◆ **What the task requires**
Repeat only part of the entries. Start at the line that has "#### （2）多种套餐可供选择" and keep going through the last line, exactly as given.

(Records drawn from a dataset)
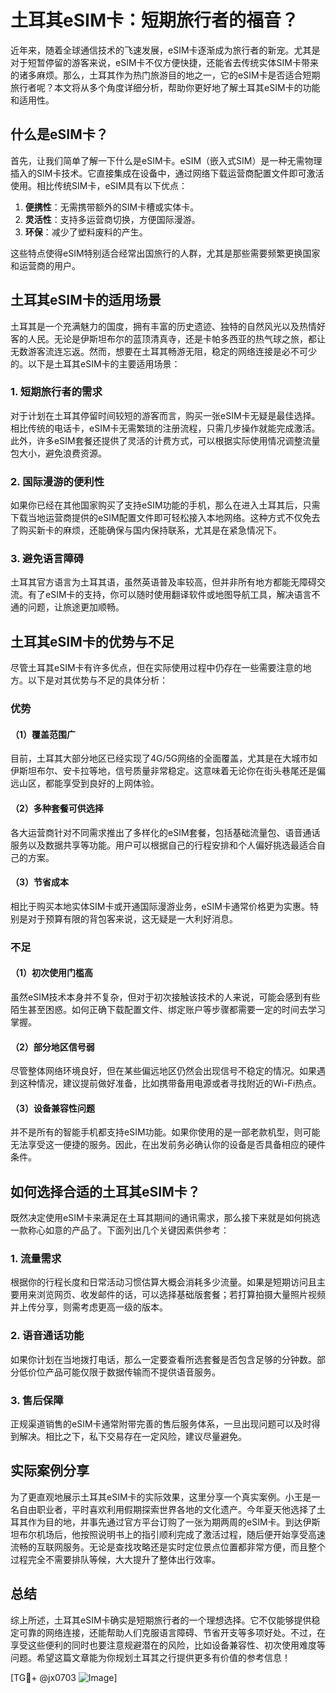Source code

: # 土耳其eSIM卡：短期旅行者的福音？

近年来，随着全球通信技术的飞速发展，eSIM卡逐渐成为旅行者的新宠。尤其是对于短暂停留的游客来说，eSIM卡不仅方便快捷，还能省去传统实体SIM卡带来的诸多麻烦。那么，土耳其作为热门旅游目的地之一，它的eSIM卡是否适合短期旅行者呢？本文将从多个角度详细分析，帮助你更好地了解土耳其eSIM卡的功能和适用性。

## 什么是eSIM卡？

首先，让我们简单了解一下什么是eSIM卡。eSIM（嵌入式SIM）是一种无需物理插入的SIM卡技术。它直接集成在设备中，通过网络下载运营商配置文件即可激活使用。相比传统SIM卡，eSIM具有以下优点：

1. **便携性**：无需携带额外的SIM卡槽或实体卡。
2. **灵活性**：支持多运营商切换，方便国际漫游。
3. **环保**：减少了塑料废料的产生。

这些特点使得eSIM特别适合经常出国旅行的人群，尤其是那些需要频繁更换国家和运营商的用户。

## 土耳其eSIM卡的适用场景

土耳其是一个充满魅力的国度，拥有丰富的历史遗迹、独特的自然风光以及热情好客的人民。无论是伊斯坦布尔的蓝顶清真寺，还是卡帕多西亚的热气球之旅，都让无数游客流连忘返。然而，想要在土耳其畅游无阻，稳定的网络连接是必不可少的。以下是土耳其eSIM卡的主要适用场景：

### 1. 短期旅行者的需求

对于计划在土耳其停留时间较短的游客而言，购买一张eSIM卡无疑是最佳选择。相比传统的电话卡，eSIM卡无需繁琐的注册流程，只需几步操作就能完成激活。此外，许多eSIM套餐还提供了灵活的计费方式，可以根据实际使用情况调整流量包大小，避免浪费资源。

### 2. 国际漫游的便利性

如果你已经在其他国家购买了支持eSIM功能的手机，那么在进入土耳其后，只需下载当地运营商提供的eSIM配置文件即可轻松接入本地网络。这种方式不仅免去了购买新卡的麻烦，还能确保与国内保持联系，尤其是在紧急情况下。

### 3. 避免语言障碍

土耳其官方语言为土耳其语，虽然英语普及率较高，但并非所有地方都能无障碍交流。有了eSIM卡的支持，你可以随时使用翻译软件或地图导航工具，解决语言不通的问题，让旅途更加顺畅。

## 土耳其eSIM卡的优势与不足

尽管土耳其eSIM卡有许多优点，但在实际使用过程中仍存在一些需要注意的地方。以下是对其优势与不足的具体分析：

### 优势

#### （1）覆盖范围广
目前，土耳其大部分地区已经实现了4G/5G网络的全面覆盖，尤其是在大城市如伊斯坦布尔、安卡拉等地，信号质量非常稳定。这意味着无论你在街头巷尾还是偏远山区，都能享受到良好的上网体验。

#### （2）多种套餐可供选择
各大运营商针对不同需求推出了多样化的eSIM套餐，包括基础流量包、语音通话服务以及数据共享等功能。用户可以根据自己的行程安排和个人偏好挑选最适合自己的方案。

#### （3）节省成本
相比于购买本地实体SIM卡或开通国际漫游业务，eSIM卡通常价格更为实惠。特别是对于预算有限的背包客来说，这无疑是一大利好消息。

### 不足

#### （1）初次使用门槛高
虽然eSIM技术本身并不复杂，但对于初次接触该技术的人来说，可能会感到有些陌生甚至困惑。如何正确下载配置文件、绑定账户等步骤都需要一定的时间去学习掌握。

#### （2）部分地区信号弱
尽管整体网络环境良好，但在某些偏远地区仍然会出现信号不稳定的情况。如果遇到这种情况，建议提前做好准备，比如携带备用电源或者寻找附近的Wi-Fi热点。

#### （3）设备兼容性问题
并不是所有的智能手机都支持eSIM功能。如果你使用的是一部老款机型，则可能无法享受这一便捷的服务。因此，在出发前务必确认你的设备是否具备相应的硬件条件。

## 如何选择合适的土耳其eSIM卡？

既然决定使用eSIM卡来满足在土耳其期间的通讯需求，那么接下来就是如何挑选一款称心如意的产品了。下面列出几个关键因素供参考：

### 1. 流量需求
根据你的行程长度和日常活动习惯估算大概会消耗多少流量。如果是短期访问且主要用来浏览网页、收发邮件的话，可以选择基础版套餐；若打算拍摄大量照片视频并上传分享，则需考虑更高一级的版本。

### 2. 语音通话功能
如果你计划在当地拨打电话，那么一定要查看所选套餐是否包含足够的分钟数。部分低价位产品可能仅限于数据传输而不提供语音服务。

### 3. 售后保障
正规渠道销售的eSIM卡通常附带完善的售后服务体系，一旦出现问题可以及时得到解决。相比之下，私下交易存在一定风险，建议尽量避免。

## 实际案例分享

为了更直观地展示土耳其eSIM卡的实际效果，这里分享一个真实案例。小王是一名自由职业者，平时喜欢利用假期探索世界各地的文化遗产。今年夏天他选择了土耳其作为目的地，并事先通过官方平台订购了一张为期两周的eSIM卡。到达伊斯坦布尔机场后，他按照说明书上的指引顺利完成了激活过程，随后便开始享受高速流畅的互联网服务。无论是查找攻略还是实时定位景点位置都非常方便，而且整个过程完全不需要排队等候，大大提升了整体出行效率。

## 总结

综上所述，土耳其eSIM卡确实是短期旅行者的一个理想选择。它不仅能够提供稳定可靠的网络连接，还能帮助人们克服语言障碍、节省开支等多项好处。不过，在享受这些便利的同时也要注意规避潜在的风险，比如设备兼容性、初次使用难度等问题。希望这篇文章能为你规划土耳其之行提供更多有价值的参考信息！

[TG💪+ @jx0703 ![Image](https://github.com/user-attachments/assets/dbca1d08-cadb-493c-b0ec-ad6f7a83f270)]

◆ **Completed task**
#### （2）多种套餐可供选择
各大运营商针对不同需求推出了多样化的eSIM套餐，包括基础流量包、语音通话服务以及数据共享等功能。用户可以根据自己的行程安排和个人偏好挑选最适合自己的方案。

#### （3）节省成本
相比于购买本地实体SIM卡或开通国际漫游业务，eSIM卡通常价格更为实惠。特别是对于预算有限的背包客来说，这无疑是一大利好消息。

### 不足

#### （1）初次使用门槛高
虽然eSIM技术本身并不复杂，但对于初次接触该技术的人来说，可能会感到有些陌生甚至困惑。如何正确下载配置文件、绑定账户等步骤都需要一定的时间去学习掌握。

#### （2）部分地区信号弱
尽管整体网络环境良好，但在某些偏远地区仍然会出现信号不稳定的情况。如果遇到这种情况，建议提前做好准备，比如携带备用电源或者寻找附近的Wi-Fi热点。

#### （3）设备兼容性问题
并不是所有的智能手机都支持eSIM功能。如果你使用的是一部老款机型，则可能无法享受这一便捷的服务。因此，在出发前务必确认你的设备是否具备相应的硬件条件。

## 如何选择合适的土耳其eSIM卡？

既然决定使用eSIM卡来满足在土耳其期间的通讯需求，那么接下来就是如何挑选一款称心如意的产品了。下面列出几个关键因素供参考：

### 1. 流量需求
根据你的行程长度和日常活动习惯估算大概会消耗多少流量。如果是短期访问且主要用来浏览网页、收发邮件的话，可以选择基础版套餐；若打算拍摄大量照片视频并上传分享，则需考虑更高一级的版本。

### 2. 语音通话功能
如果你计划在当地拨打电话，那么一定要查看所选套餐是否包含足够的分钟数。部分低价位产品可能仅限于数据传输而不提供语音服务。

### 3. 售后保障
正规渠道销售的eSIM卡通常附带完善的售后服务体系，一旦出现问题可以及时得到解决。相比之下，私下交易存在一定风险，建议尽量避免。

## 实际案例分享

为了更直观地展示土耳其eSIM卡的实际效果，这里分享一个真实案例。小王是一名自由职业者，平时喜欢利用假期探索世界各地的文化遗产。今年夏天他选择了土耳其作为目的地，并事先通过官方平台订购了一张为期两周的eSIM卡。到达伊斯坦布尔机场后，他按照说明书上的指引顺利完成了激活过程，随后便开始享受高速流畅的互联网服务。无论是查找攻略还是实时定位景点位置都非常方便，而且整个过程完全不需要排队等候，大大提升了整体出行效率。

## 总结

综上所述，土耳其eSIM卡确实是短期旅行者的一个理想选择。它不仅能够提供稳定可靠的网络连接，还能帮助人们克服语言障碍、节省开支等多项好处。不过，在享受这些便利的同时也要注意规避潜在的风险，比如设备兼容性、初次使用难度等问题。希望这篇文章能为你规划土耳其之行提供更多有价值的参考信息！

[TG💪+ @jx0703 ![Image](https://github.com/user-attachments/assets/dbca1d08-cadb-493c-b0ec-ad6f7a83f270)]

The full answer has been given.